§ **WORK TO COMPLETE**
Print the lines that run from the line with "- ScrumDo-Export" to the line with "[ ] Projektplan", keeping both end lines, exactly as they appear in the entries below, and nothing else.

++++++++++++++++++++

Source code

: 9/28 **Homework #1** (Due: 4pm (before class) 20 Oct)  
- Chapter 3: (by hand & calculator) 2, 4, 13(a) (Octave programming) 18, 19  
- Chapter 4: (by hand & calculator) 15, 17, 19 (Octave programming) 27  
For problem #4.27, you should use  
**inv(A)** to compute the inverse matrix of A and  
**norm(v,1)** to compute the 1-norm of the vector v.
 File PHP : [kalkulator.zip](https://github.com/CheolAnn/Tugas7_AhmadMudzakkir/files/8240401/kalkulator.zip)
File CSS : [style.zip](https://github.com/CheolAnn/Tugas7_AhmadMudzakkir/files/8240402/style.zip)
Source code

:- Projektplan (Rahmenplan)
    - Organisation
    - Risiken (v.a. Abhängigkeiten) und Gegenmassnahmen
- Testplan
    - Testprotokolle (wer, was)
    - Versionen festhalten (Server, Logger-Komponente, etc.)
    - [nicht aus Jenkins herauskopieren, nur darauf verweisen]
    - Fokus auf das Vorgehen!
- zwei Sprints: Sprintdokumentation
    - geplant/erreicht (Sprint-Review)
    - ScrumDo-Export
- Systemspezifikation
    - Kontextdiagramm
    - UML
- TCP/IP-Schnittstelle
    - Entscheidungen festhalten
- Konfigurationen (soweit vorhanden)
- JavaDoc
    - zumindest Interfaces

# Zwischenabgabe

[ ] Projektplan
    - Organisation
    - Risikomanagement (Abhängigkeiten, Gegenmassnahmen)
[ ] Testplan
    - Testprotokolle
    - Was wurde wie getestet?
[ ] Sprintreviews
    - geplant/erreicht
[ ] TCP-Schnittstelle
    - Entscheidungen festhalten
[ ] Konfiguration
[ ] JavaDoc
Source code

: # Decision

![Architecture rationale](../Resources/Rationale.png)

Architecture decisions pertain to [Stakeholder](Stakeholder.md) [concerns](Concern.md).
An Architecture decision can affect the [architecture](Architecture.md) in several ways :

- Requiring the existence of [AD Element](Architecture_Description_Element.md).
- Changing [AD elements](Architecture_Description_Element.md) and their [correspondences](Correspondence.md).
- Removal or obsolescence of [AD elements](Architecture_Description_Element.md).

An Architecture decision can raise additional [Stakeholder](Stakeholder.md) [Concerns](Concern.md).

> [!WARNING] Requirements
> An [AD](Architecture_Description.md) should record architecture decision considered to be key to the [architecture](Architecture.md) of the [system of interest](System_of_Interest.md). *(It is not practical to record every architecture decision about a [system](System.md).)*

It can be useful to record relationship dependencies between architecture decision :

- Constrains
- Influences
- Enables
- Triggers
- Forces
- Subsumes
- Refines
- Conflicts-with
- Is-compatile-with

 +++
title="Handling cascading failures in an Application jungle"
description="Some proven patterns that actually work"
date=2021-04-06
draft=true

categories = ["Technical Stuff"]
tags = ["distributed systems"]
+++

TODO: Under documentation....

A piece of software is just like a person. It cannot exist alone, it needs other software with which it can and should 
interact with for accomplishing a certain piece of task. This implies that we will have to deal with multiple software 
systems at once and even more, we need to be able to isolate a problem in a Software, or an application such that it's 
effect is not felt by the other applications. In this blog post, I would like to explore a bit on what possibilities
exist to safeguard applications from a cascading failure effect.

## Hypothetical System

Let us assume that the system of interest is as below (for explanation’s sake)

++++++++++++++++++++

§ **SOLUTION TO THIS EXERCISE**
    - ScrumDo-Export
- Systemspezifikation
    - Kontextdiagramm
    - UML
- TCP/IP-Schnittstelle
    - Entscheidungen festhalten
- Konfigurationen (soweit vorhanden)
- JavaDoc
    - zumindest Interfaces

# Zwischenabgabe

[ ] Projektplan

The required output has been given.